Bunuel's involvement is film stemmed from his work as a critic for Cahier's effort and several Spanish publications. Whether he saw films to write reviews or wrote reviews in order to support his celluloid habit of as many as three films a day is unclear. Fritz Lang's "Destiny," he says, "clarified my life and my vision of the world." One result of that clarification was that he saw that he wanted to make films. He started as an extra and errand boy for Jean Epstein during the filming of "Mauprat," then spent six months in Hollywood hanging around the studios and dining with Charlie Chaplin. Back in France, he did "Les Caves du Vatican," which was spliced under a magnifying glass because they'd run out of money.

It was after the opening of his first film, "Un Chien D'andalou," written in conjunction with Salvador Dali, that Bunuel was admitted to the Surrealist group. During the opening, Bunuel hid behind the screens, his pockets full of stones "to throw at the audience in case of disaster."

His comments on Surrealism are for the most part limited to specific personalities. Thus Bunuel focuses less on the creative theories of the group than on their fascinating social energies--the excommunications and other rites.
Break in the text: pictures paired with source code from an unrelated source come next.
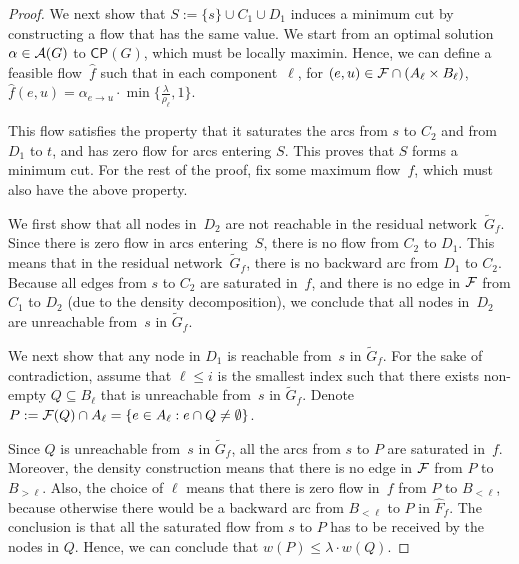 \begin{proof}
We next show that $S := \{s\} \cup C_1 \cup D_1$ induces a
minimum cut by constructing a flow that has the same value.
We start from an optimal solution $\alpha \in \mathcal {A}(G)$
to $\mathsf{CP}(G)$, which must be locally maximin.
Hence, 
we can define a feasible flow~$\widehat{f}$ such that 
in each component~$\ell$, 
for $(e, u) \in \mathcal {F} \cap (A_\ell \times B_\ell)$,
$\widehat{f}(e,u) = \alpha_{e \to u} \cdot \min\{\frac{\lambda}{\rho_\ell}, 1\}$.

This flow satisfies the property that
it saturates the arcs from $s$ to $C_2$
and from $D_1$ to $t$, and has zero flow for
arcs entering $S$. This proves that 
$S$ forms a minimum cut. 
For the rest of the proof, fix some maximum flow~$f$,
which must also have the above property.


We first show that all nodes in~$D_2$ are not reachable
in the residual network~$\widetilde{G}_f$.
Since there is zero flow in arcs entering~$S$,
there is no flow
from $C_2$ to $D_1$.  This means that in the residual network~$\widetilde{G}_f$, there is no backward arc from $D_1$ to $C_2$.
Because all edges from $s$ to $C_2$ are saturated in~$f$,
and there is no edge in $\mathcal {F}$ from $C_1$ to $D_2$ (due to
the density decomposition),
we conclude that all nodes in~$D_2$ are unreachable from~$s$
in $\widetilde{G}_f$.

We next show that any node in $D_1$ is reachable from~$s$
in $\widetilde{G}_f$. For the sake of contradiction,
assume that $\ell \leq i$ is the smallest index
such that there exists non-empty $Q \subseteq B_\ell$
that is unreachable from~$s$ in $\widetilde{G}_f$.
Denote $P := \mathcal {F}(Q) \cap A_\ell
= \{e \in A_\ell: e \cap Q \neq \emptyset\}$.

Since $Q$ is unreachable from~$s$ in $\widetilde{G}_f$,
all the arcs from $s$ to $P$ are saturated in~$f$.
Moreover, the density construction means
that there is no edge in $\mathcal {F}$ from $P$
to $B_{>\ell}$. Also, the choice of $\ell$
means that there is zero flow in~$f$ from $P$ to
$B_{<\ell}$, because otherwise
there would be a backward arc from $B_{<\ell}$ to $P$ in $\widehat{F}_f$.
The conclusion is that all the saturated flow
from $s$ to $P$ has to be received by the nodes in $Q$.
Hence, we can conclude that
$w(P) \leq \lambda \cdot w(Q)$.


\end{proof}
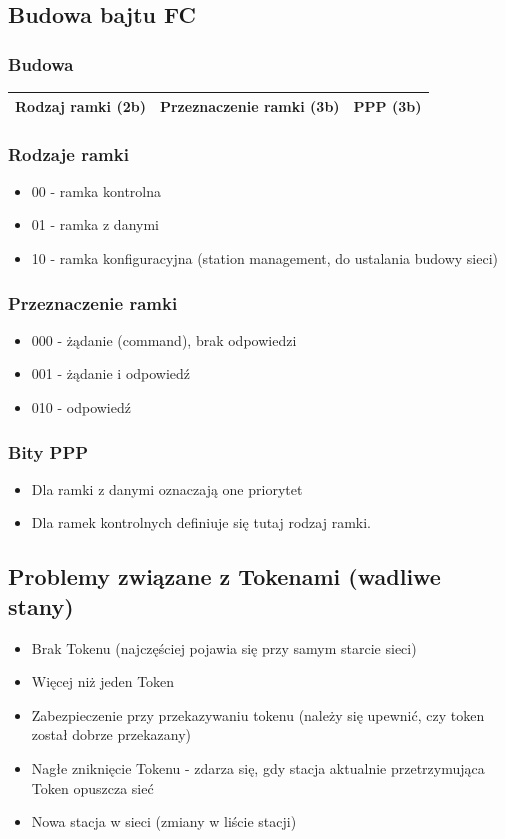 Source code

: \documentclass[a4paper,twoside]{article}
\begin{document}
		\subsection{Budowa bajtu FC}
			\subsubsection{Budowa}
			\begin{tabular}{|c|c|c|}
				\hline Rodzaj ramki (2b) & Przeznaczenie ramki (3b) & PPP (3b) \\ 
				\hline 
			\end{tabular} 
			\subsubsection{Rodzaje ramki}
			\begin{itemize}
				\item 00 - ramka kontrolna
				\item 01 - ramka  z danymi
				\item 10 - ramka konfiguracyjna (station management, do ustalania budowy sieci)
			\end{itemize}
			\subsubsection{Przeznaczenie ramki}
			\begin{itemize}
				\item 000 - żądanie (command), brak odpowiedzi
				\item 001 - żądanie i odpowiedź
				\item 010 - odpowiedź
			\end{itemize}
			\subsubsection{Bity PPP}
			\begin{itemize}
				\item Dla ramki z danymi oznaczają one priorytet
				\item Dla ramek kontrolnych definiuje się tutaj rodzaj ramki. 
			\end{itemize}
		\subsection{Problemy związane z Tokenami (wadliwe stany)}
		\begin{itemize}
			\item Brak Tokenu (najczęściej pojawia się przy samym starcie sieci) 
			\item Więcej niż jeden Token
			\item Zabezpieczenie przy przekazywaniu tokenu (należy się upewnić, czy token został dobrze przekazany)
			\item Nagłe zniknięcie Tokenu - zdarza się, gdy stacja aktualnie przetrzymująca Token opuszcza sieć
			\item Nowa stacja w sieci (zmiany w liście stacji)
		\end{itemize}
\end{document}
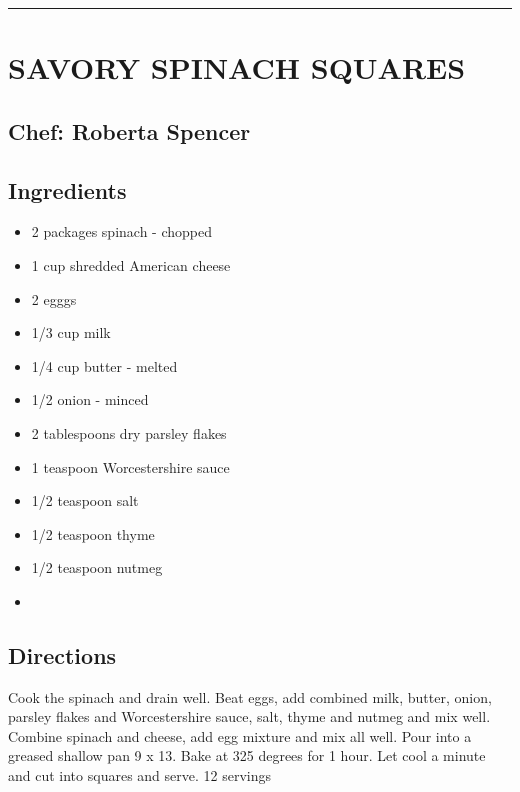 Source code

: \documentclass[
]{book}
\begin{document}
\begin{center}\rule{0.5\linewidth}{0.5pt}\end{center}

\hypertarget{savory-spinach-squares}{%
\section*{SAVORY SPINACH SQUARES}\label{savory-spinach-squares}}


\hypertarget{chef-roberta-spencer-11}{%
\subsection*{Chef: Roberta Spencer}\label{chef-roberta-spencer-11}}


\hypertarget{ingredients-37}{%
\subsection*{Ingredients}\label{ingredients-37}}


\begin{itemize}
\item
  2 packages spinach - chopped
\item
  1 cup shredded American cheese
\item
  2 egggs
\item
  1/3 cup milk
\item
  1/4 cup butter - melted
\item
  1/2 onion - minced
\item
  2 tablespoons dry parsley flakes
\item
  1 teaspoon Worcestershire sauce
\item
  1/2 teaspoon salt
\item
  1/2 teaspoon thyme
\item
  1/2 teaspoon nutmeg
\item
\end{itemize}

\hypertarget{directions-37}{%
\subsection*{Directions}\label{directions-37}}


Cook the spinach and drain well. Beat eggs, add combined milk, butter,
onion, parsley flakes and Worcestershire sauce, salt, thyme and nutmeg
and mix well. Combine spinach and cheese, add egg mixture and mix all well.
Pour into a greased shallow pan 9 x 13. Bake at 325 degrees for 1 hour.
Let cool a minute and cut into squares and serve. 12 servings
\end{document}
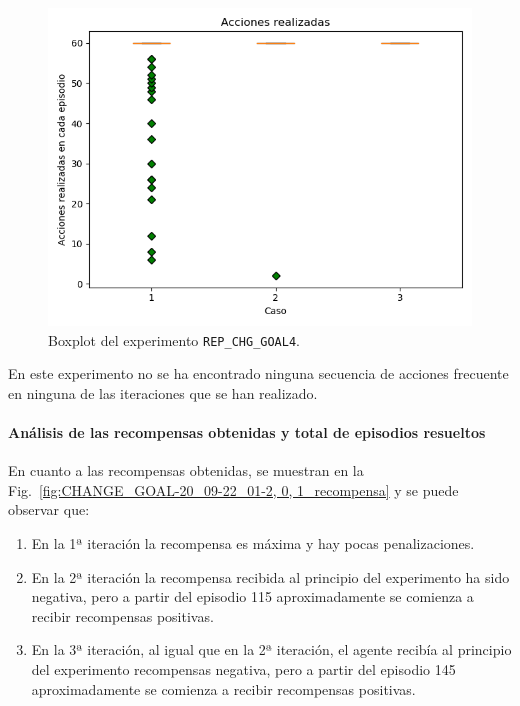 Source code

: \begin{figure}
    \centering
    \includegraphics[scale=0.4]{cap5_experimentacion/images/CHANGE_GOAL-20_09-22_01-2, 0, 1_boxplot.png}
    \caption{Boxplot del experimento \texttt{REP\_CHG\_GOAL4}.}
    \label{fig:CHANGE_GOAL-20_09-22_01-2, 0, 1_boxplot}
\end{figure}

En este experimento no se ha encontrado ninguna secuencia de acciones frecuente en ninguna de las iteraciones que se han realizado. 

\paragraph{Análisis de las recompensas obtenidas y total de episodios resueltos} 

En cuanto a las recompensas obtenidas, se muestran en la Fig.~\ref{fig:CHANGE_GOAL-20_09-22_01-2, 0, 1_recompensa} y se puede observar que: 
\begin{enumerate}
    \item En la 1ª iteración la recompensa es máxima y hay pocas penalizaciones. 
    \item En la 2ª iteración la recompensa recibida al principio del experimento ha sido negativa, pero a partir del episodio 115 aproximadamente se comienza a recibir recompensas positivas. 
    \item En la 3ª iteración, al igual que en la 2ª iteración, el agente recibía al principio del experimento recompensas negativa, pero a partir del episodio 145 aproximadamente se comienza a recibir recompensas positivas. 
\end{enumerate}
 
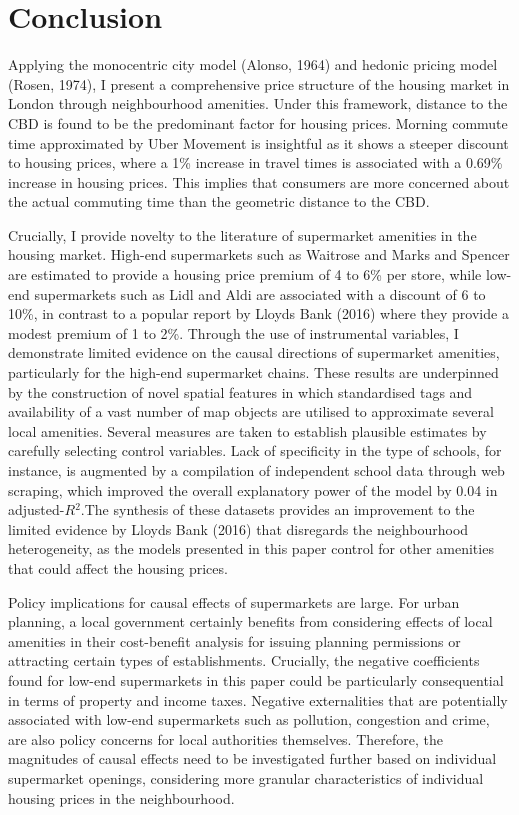 \documentclass{article}
\begin{document}
\section{Conclusion} \label{section:conclusion}
Applying the monocentric city model (Alonso, 1964) and hedonic pricing model (Rosen, 1974), I present a comprehensive price structure of the housing market in London through neighbourhood amenities. Under this framework, distance to the CBD is found to be the predominant factor for housing prices. Morning commute time approximated by Uber Movement is insightful as it shows a steeper discount to housing prices, where a 1\% increase in travel times is associated with a 0.69\% increase in housing prices. This implies that consumers are more concerned about the actual commuting time than the geometric distance to the CBD.

Crucially, I provide novelty to the literature of supermarket amenities in the housing market. High-end supermarkets such as Waitrose and Marks and Spencer are estimated to provide a housing price premium of 4 to 6\% per store, while low-end supermarkets such as Lidl and Aldi are associated with a discount of 6 to 10\%, in contrast to a popular report by Lloyds Bank (2016) where they provide a modest premium of 1 to 2\%. Through the use of instrumental variables, I demonstrate limited evidence on the causal directions of supermarket amenities, particularly for the high-end supermarket chains. These results are underpinned by the construction of novel spatial features in which standardised tags and availability of a vast number of map objects are utilised to approximate several local amenities. Several measures are taken to establish plausible estimates by carefully selecting control variables. Lack of specificity in the type of schools, for instance, is augmented by a compilation of independent school data through web scraping, which improved the overall explanatory power of the model by 0.04 in adjusted-$R{^2}$.The synthesis of these datasets provides an improvement to the limited evidence by Lloyds Bank (2016) that disregards the neighbourhood heterogeneity, as the models presented in this paper control for other amenities that could affect the housing prices.

Policy implications for causal effects of supermarkets are large. For urban planning, a local government certainly benefits from considering effects of local amenities in their cost-benefit analysis for issuing planning permissions or attracting certain types of establishments. Crucially, the negative coefficients found for low-end supermarkets in this paper could be particularly consequential in terms of property and income taxes. Negative externalities that are potentially associated with low-end supermarkets such as pollution, congestion and crime, are also policy concerns for local authorities themselves. Therefore, the magnitudes of causal effects need to be investigated further based on individual supermarket openings, considering more granular characteristics of individual housing prices in the neighbourhood.
\end{document}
The principal weapon of their revolution, he says, was scandal; this is how the bourgeois revolts against the bourgeois. The Surrealist attack "on the notion of work, that cornerstone of bourgeois civilization, as something sacrosanct," and the Surrealist distrust of the rational may lie behind Bunuel's refusal to evaluate the Surrealist's work.

"Don't ask me my opinions about art, because I don't have any," he writes, "Aesthetic concerns have played a relatively minor role in my life, and I have to smile when a critic talks, for example, of my palette." He refuses to make judgements capable of being extracted and parrotted. "I haven't seen 'L' age d'Or' since it was made, so I can't say what I think of it." He does supply fascinating incidental information. Charles de Noailles was not only expelled from the Jockey Club for Financing "L' age Dor," but threatened with excommunication. He was saved from the latter only because his mother travelled to Rome to plead with the Pope.

This is the sort of book one savors, a few pages at a time, over a period of days. It is a fascinating conversation; Bunuel's narrative style is as felicitous as was is life, a life rich in experience and dreams. His perceptions, his gossip, his portrait of his time reveal him to have been not only the artistic genius we find in his films, but a charming personality of deep sensitivity and conviction.